◆ Problem statement:
Tell how many lines in the listing below contain the word "insensitive", giving the number alone.
START Data for review
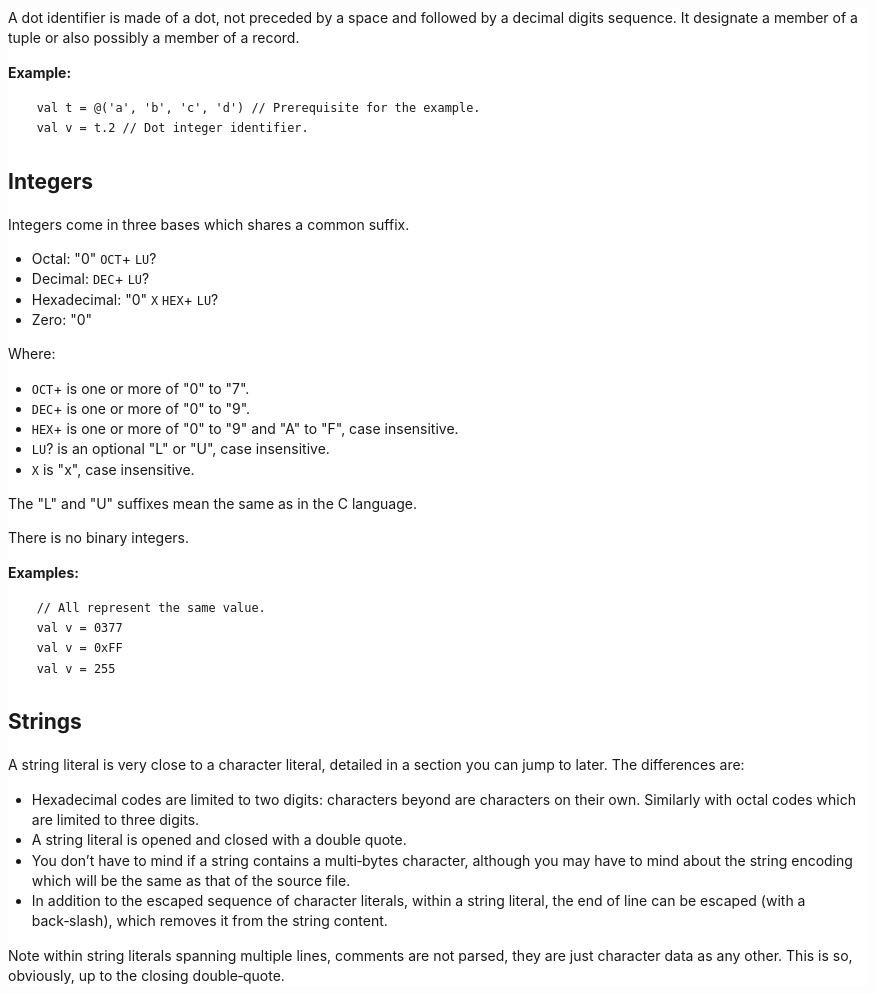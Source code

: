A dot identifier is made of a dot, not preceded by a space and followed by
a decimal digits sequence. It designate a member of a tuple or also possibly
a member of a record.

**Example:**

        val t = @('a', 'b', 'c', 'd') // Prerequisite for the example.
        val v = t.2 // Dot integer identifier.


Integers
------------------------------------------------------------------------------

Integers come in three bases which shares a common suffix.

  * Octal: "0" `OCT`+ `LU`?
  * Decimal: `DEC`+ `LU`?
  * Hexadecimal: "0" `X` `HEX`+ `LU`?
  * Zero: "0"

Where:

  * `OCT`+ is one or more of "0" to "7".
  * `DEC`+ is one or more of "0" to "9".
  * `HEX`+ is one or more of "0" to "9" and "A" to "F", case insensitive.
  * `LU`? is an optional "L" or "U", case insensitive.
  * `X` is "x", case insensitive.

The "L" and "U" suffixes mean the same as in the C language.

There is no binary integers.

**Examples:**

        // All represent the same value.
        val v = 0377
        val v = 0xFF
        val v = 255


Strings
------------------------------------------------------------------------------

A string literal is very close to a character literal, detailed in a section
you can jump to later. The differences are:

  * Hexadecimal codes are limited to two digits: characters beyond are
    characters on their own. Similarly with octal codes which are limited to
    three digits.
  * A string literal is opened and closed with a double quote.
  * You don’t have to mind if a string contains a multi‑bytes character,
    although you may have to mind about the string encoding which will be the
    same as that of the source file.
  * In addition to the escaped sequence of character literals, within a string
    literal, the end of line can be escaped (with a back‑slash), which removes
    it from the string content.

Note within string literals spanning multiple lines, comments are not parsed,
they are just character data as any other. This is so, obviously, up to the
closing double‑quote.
END Data for review
START Data for review
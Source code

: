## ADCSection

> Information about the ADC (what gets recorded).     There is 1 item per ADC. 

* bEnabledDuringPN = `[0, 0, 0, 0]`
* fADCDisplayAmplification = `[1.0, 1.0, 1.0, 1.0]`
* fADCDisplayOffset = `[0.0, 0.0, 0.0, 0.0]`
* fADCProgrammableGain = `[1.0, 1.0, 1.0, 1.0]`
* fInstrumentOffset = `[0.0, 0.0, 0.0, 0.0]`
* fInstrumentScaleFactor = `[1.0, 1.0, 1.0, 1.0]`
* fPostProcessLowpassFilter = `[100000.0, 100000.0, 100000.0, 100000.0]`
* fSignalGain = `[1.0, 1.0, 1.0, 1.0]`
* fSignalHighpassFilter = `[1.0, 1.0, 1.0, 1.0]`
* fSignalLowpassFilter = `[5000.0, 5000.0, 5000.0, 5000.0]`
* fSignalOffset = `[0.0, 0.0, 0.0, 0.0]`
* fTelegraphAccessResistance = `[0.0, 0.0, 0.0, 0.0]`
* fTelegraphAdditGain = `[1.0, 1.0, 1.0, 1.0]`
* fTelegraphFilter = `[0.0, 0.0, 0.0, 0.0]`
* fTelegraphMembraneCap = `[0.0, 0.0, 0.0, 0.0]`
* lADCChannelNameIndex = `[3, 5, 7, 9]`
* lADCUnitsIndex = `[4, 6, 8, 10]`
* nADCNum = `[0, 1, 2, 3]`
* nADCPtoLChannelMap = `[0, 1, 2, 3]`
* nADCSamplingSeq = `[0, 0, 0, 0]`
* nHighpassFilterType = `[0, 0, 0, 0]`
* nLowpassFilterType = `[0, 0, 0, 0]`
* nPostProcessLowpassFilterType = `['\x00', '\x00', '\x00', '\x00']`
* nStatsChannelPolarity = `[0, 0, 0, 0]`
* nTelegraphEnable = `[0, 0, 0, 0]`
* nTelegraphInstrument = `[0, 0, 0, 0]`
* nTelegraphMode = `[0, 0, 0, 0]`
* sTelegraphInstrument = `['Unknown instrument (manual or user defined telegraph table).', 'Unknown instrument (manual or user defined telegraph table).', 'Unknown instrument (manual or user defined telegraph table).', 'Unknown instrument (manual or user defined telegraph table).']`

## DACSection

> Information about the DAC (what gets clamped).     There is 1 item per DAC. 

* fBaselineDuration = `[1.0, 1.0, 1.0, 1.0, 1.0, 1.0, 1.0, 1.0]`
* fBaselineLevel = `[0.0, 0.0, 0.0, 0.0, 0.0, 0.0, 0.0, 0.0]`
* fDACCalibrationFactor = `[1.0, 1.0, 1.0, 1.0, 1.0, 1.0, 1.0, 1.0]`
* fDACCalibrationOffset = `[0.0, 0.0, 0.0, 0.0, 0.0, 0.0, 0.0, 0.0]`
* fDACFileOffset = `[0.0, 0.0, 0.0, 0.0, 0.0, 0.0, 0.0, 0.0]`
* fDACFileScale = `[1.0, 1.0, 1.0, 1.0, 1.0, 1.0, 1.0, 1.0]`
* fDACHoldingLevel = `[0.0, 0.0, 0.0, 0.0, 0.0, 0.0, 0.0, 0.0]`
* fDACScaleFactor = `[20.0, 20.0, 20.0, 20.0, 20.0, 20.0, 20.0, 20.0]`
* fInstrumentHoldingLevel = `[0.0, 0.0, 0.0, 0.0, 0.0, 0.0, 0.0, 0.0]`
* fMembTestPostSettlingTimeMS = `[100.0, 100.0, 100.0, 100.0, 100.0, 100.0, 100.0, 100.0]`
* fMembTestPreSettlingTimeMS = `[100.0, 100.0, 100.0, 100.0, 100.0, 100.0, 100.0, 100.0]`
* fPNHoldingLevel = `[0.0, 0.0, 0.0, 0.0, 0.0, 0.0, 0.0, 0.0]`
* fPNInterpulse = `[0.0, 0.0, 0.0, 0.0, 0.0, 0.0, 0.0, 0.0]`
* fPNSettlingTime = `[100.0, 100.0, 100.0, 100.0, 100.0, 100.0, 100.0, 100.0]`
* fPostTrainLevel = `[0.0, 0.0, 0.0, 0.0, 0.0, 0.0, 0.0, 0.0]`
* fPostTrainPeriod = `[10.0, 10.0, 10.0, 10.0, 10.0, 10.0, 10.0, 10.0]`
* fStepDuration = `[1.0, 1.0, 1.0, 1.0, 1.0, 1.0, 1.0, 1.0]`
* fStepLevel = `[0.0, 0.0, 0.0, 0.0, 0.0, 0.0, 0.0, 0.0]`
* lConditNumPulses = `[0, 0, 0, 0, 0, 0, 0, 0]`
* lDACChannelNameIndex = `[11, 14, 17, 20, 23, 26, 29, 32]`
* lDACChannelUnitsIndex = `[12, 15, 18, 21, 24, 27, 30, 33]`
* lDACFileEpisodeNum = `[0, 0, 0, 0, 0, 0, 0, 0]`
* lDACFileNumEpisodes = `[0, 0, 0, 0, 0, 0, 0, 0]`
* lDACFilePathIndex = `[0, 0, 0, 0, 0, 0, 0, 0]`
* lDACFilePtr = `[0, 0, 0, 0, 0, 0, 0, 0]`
END Data for review
◆ Task output:
3